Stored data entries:
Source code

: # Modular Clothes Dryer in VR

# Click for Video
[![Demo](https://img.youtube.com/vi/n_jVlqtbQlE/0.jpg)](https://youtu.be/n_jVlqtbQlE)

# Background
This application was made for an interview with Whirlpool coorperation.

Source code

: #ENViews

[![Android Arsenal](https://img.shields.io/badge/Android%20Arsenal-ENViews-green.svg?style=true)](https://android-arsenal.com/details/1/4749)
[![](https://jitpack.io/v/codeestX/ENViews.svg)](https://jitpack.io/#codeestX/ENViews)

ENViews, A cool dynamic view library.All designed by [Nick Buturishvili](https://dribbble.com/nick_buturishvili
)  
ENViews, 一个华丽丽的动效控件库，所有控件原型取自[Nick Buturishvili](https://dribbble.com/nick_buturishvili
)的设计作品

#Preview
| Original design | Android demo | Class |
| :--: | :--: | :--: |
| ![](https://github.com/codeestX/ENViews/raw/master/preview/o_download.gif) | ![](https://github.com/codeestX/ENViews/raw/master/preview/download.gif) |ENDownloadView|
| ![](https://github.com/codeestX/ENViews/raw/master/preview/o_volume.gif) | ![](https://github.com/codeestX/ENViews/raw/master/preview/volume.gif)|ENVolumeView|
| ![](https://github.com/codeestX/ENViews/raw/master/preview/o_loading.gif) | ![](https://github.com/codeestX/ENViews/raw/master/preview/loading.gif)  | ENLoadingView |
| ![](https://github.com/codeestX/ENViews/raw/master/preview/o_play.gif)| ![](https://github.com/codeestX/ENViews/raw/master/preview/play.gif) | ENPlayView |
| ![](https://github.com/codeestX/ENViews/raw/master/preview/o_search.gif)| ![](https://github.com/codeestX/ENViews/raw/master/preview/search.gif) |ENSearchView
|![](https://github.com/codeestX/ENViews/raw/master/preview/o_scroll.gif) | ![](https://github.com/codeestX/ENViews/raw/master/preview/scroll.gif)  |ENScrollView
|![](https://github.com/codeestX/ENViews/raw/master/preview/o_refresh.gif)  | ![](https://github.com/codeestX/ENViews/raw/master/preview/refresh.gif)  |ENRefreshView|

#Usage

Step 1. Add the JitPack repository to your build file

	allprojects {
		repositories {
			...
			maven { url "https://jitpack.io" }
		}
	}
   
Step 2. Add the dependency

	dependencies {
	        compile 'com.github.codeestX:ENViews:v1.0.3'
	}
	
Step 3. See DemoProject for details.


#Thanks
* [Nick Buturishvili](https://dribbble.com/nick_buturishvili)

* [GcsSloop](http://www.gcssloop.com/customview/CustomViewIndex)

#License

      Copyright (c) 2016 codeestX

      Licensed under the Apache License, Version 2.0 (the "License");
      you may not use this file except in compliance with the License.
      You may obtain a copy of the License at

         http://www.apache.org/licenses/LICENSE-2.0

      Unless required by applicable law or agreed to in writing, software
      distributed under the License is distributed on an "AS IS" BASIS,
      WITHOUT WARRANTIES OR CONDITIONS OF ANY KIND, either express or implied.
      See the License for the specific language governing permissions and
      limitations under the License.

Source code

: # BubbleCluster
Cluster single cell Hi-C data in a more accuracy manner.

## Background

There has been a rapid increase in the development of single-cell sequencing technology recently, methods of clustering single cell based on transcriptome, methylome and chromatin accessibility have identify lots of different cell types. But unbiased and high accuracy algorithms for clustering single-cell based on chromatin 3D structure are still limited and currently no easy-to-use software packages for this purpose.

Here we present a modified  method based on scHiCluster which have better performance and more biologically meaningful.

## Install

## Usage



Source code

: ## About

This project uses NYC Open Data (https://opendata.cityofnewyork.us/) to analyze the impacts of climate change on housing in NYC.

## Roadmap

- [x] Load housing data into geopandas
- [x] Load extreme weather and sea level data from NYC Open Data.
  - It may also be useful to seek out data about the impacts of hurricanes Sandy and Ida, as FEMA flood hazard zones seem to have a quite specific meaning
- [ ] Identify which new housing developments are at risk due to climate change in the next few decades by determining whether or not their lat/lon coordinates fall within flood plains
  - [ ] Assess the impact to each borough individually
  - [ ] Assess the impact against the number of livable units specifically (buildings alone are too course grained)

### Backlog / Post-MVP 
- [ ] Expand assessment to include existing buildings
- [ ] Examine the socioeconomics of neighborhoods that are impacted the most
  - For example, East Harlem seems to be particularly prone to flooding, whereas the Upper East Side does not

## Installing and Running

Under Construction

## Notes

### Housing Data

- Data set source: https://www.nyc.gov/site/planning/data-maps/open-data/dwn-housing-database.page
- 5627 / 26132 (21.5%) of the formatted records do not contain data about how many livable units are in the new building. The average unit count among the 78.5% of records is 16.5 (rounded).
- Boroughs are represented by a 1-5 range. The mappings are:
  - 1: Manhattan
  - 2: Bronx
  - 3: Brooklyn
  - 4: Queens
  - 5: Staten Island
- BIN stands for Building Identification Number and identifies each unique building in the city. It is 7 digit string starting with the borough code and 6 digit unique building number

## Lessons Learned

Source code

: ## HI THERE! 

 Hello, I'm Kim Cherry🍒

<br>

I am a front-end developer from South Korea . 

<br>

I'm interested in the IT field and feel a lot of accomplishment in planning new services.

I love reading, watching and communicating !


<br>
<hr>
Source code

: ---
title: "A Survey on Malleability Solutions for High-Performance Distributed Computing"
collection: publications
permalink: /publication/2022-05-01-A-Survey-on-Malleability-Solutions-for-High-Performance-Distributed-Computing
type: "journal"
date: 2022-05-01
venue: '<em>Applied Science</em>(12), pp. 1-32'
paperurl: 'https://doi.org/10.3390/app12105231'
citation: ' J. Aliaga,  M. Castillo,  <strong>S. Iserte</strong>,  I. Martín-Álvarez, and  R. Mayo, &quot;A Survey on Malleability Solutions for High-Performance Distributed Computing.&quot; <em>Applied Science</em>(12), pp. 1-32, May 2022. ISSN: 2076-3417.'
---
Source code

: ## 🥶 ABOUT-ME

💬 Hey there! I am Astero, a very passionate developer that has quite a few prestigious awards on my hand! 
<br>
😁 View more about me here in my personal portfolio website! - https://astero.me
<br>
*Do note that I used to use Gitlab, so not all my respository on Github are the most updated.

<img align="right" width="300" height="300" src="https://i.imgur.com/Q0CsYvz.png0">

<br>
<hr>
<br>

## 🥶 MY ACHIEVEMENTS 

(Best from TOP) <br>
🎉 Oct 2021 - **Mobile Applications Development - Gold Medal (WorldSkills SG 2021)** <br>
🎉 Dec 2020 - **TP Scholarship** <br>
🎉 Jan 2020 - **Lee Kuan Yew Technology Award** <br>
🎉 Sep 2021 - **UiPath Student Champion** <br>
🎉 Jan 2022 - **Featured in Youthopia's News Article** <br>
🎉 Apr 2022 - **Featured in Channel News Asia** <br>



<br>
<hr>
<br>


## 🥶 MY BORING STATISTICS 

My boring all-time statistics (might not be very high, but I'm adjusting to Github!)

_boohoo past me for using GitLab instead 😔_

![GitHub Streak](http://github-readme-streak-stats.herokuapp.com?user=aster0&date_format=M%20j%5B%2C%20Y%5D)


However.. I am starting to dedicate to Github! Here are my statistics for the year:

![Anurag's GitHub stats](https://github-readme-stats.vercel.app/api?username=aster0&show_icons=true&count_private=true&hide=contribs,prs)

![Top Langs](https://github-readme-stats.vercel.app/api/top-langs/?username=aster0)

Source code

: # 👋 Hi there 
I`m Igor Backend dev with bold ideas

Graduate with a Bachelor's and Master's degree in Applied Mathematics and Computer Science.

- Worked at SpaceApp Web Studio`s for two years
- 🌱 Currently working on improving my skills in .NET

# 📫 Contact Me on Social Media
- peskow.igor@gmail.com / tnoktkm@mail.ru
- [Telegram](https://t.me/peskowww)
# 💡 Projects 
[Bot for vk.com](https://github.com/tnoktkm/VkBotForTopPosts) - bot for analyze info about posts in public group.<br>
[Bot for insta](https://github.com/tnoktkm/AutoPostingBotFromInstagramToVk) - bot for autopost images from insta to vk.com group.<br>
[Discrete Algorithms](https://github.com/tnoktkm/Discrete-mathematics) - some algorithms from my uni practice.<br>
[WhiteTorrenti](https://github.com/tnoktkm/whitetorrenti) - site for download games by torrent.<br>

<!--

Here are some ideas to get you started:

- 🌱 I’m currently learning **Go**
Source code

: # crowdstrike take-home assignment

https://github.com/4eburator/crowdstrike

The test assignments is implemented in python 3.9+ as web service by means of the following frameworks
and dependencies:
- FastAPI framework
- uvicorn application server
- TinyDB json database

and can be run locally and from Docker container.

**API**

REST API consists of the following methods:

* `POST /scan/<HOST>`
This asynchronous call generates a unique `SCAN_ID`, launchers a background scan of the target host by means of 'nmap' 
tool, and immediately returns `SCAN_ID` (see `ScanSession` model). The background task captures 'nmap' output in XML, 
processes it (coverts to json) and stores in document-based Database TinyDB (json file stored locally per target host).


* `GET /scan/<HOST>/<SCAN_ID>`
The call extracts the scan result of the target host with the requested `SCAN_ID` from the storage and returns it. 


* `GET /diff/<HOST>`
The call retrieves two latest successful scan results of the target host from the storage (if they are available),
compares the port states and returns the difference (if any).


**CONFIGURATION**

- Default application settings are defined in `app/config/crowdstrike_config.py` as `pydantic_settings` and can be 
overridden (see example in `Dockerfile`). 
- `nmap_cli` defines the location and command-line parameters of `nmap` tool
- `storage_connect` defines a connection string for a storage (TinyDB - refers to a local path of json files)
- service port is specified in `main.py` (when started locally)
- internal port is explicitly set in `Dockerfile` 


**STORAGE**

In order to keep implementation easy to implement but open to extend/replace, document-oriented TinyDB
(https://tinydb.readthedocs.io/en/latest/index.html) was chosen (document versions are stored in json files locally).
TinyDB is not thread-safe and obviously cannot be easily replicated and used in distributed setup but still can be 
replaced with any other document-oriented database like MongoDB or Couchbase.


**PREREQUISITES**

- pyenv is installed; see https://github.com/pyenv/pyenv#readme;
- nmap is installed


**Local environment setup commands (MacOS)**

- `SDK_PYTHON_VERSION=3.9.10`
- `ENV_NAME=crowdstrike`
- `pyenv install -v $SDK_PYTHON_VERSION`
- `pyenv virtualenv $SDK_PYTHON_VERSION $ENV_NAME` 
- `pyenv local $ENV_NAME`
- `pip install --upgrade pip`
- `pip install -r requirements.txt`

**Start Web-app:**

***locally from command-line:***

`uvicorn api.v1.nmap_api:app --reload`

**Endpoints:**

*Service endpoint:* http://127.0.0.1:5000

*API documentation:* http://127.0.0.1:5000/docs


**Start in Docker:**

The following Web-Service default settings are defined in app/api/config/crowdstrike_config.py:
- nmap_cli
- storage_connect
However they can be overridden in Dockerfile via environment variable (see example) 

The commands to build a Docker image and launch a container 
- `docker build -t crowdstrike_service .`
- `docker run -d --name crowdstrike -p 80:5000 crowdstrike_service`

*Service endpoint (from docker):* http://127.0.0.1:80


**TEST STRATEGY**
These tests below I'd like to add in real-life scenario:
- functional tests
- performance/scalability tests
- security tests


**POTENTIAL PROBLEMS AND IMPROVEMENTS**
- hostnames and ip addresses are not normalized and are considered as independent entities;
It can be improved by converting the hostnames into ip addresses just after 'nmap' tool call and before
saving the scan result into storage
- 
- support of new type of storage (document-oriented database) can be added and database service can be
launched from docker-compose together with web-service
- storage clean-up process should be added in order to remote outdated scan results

PROBLEM –
Could you restate word for word the lines above from the one containing "to vk.com group.<br>" through the one containing "The call extracts", both included, and nothing else?

TASK OUTPUT –
[Bot for insta](https://github.com/tnoktkm/AutoPostingBotFromInstagramToVk) - bot for autopost images from insta to vk.com group.<br>
[Discrete Algorithms](https://github.com/tnoktkm/Discrete-mathematics) - some algorithms from my uni practice.<br>
[WhiteTorrenti](https://github.com/tnoktkm/whitetorrenti) - site for download games by torrent.<br>

<!--

Here are some ideas to get you started:

- 🌱 I’m currently learning **Go**
Source code

: # crowdstrike take-home assignment

https://github.com/4eburator/crowdstrike

The test assignments is implemented in python 3.9+ as web service by means of the following frameworks
and dependencies:
- FastAPI framework
- uvicorn application server
- TinyDB json database

and can be run locally and from Docker container.

**API**

REST API consists of the following methods:

* `POST /scan/<HOST>`
This asynchronous call generates a unique `SCAN_ID`, launchers a background scan of the target host by means of 'nmap' 
tool, and immediately returns `SCAN_ID` (see `ScanSession` model). The background task captures 'nmap' output in XML, 
processes it (coverts to json) and stores in document-based Database TinyDB (json file stored locally per target host).


* `GET /scan/<HOST>/<SCAN_ID>`
The call extracts the scan result of the target host with the requested `SCAN_ID` from the storage and returns it. 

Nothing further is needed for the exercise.